Theoretical Implications and Future Directions

This work delineates systemic boundaries for microarchitectural reverse engineering on Apple silicon beyond M1, highlighting that architectural details such as set-indexing and minimal eviction set construction require privileged (kernel) access not available on commodity OS configurations. The durability of post-GPU residual cache state indicates design decisions that prioritize throughput and power efficiency over full cache flushing across execution domain transitions.

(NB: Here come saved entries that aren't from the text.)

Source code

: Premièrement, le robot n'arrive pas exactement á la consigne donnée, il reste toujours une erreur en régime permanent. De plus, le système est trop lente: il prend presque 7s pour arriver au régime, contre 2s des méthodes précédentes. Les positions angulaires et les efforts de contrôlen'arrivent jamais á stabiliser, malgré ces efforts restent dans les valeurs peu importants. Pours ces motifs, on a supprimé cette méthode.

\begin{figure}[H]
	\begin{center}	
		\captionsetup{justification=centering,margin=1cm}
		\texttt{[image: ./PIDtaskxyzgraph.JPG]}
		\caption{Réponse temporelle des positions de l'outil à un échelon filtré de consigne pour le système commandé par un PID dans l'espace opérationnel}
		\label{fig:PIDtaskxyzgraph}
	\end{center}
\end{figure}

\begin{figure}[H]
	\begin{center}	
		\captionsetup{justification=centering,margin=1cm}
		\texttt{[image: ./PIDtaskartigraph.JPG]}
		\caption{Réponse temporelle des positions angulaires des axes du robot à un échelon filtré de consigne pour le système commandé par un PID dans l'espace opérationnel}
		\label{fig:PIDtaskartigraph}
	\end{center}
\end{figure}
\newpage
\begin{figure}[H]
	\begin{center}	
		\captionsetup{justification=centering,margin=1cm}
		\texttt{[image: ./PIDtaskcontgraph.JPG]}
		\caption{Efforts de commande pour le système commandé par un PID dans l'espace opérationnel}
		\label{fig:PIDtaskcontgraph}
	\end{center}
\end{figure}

Future research directions include:

  • Exploring kernel-level or RecoveryOS-enabled experimentation for physical address control and timing.
  • Detailed modeling of replacement policies and congruence behaviors.
  • Quantitative evaluation on additional Apple silicon generations and form factors.
  • Extension to production GPU kernels and mixed CPU-GPU AI workloads.

Conclusion

The Apple M4 Pro system does not guarantee automatic CPU cache residency restoration after Metal GPU command completion. Residual shared-cache state can cause CPU access penalties up to 63% after broad GPU accesses, but a single planned CPU traversal recovers most of this effect. Resource descriptors or storage modes do not clear residual SLC state. Effective cache management strategies on M4 Pro require explicit software-level prefetching, and QoS tuning acts as a reliable lever for inter-cluster bandwidth arbitration. This work refines the operational understanding of unified cache architectures in Apple silicon, with direct implications for the performance engineering of heterogeneous workloads.